CHAPEL HILL, N.C. — Four days of waiting under the flickering fluorescent lights of UNC Hospitals' emergency room left Callum Bradford desperate for an answer to one key question.
The transgender teen from Chapel Hill needed mental health care after overdosing on prescription drugs. He was about to be transferred to another hospital because the UNC system was short on beds.
With knots in his stomach, he asked, "Will I be placed in a girls' unit?"
Yes, he would.
The answer provoked one of the worst anxiety attacks he had ever experienced. Sobbing into the hospital phone, he informed his parents, who fought for days to reverse the decision they warned would cause their already vulnerable son greater harm.

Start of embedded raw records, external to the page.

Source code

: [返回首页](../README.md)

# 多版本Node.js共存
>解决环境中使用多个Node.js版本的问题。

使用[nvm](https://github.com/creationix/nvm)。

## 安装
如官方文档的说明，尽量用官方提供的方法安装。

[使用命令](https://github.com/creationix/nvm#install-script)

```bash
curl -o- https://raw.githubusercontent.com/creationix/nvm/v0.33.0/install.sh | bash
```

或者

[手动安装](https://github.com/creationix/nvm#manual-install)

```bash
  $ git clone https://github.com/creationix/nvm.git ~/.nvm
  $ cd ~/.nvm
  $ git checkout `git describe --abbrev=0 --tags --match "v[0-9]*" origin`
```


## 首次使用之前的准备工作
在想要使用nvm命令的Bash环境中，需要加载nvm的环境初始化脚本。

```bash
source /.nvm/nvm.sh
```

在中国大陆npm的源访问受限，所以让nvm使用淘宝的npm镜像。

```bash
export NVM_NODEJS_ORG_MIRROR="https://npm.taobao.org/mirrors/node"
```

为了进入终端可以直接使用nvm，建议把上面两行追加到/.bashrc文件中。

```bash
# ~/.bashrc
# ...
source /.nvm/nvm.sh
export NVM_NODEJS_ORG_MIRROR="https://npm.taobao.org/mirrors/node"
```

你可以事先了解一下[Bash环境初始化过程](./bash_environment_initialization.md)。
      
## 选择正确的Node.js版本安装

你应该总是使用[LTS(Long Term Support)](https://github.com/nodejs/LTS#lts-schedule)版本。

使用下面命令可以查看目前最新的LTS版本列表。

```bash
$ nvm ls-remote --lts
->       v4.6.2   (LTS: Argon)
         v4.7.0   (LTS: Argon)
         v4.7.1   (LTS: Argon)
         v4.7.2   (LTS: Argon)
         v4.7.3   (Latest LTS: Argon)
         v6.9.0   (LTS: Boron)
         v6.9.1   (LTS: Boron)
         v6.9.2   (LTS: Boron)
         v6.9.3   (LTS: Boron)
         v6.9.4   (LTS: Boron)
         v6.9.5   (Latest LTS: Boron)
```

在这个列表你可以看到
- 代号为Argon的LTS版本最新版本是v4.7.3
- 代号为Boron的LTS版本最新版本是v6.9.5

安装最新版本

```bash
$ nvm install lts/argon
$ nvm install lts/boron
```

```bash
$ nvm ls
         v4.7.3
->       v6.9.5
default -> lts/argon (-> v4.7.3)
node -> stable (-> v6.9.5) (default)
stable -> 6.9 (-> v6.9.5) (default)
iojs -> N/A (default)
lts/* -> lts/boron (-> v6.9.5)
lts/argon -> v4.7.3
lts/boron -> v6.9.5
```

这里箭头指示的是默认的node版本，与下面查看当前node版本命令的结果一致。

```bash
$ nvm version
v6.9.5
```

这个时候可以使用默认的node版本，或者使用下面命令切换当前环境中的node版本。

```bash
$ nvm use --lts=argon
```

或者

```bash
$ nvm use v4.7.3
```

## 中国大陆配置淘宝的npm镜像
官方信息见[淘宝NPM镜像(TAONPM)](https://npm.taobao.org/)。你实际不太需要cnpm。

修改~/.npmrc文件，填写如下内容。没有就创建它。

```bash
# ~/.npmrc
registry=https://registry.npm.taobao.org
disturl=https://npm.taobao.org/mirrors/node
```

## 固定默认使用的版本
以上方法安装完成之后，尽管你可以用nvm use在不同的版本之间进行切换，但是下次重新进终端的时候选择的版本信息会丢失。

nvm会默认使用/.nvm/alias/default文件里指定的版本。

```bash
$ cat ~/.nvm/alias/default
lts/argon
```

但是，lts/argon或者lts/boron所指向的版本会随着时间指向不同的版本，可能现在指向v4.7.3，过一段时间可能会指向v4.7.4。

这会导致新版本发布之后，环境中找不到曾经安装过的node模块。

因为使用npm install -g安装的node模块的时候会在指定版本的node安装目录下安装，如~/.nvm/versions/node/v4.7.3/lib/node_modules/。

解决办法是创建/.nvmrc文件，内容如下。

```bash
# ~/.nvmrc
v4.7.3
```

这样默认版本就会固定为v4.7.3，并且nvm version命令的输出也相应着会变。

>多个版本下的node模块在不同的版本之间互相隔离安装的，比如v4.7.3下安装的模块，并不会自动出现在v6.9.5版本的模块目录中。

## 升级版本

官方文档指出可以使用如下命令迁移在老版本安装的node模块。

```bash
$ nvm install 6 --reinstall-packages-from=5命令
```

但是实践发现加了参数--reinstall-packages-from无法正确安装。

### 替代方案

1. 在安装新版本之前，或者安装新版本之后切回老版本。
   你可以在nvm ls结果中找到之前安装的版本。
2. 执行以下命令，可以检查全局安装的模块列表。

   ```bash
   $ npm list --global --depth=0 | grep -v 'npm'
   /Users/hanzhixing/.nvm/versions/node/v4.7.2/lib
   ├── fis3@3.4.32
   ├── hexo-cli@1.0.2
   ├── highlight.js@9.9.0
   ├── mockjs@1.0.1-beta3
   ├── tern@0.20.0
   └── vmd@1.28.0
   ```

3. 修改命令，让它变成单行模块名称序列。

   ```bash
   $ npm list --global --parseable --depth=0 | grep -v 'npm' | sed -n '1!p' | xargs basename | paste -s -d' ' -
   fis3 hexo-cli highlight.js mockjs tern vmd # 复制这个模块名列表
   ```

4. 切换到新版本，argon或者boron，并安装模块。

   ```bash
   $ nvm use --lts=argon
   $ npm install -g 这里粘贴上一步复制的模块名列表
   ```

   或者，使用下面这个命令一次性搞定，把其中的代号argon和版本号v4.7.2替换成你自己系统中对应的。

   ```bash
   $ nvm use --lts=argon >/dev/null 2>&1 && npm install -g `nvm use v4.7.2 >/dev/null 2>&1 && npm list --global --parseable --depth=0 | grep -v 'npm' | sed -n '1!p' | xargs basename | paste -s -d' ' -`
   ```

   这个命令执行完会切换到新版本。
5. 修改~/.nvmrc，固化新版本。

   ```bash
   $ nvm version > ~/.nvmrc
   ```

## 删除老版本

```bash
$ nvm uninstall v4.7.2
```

Although they initially succeeded in blocking the transfer, the family had few remaining options when a second overdose landed Callum back in UNC's emergency room a few months later. When the 17-year-old learned he was again scheduled to be sent to an inpatient ward inconsistent with his gender identity, he told doctors his urge to hurt himself was becoming uncontrollable, according to hospital records given by the family to The Associated Press.
"I had an immense amount of regret that I had even come to that hospital, because I knew that I wasn't going to get the treatment that I needed," Callum said. "That moment of crisis and shock and fear, I would wish anything that that hadn't happened, because I truly think that I took a step backwards from where I was before in terms of my mental health."
As the political debate over health care for transgender youth has intensified across the U.S., elected officials and advocates who favor withholding gender-affirming medical procedures for minors have often said parents are not acting in their children's best interest when they seek such treatment.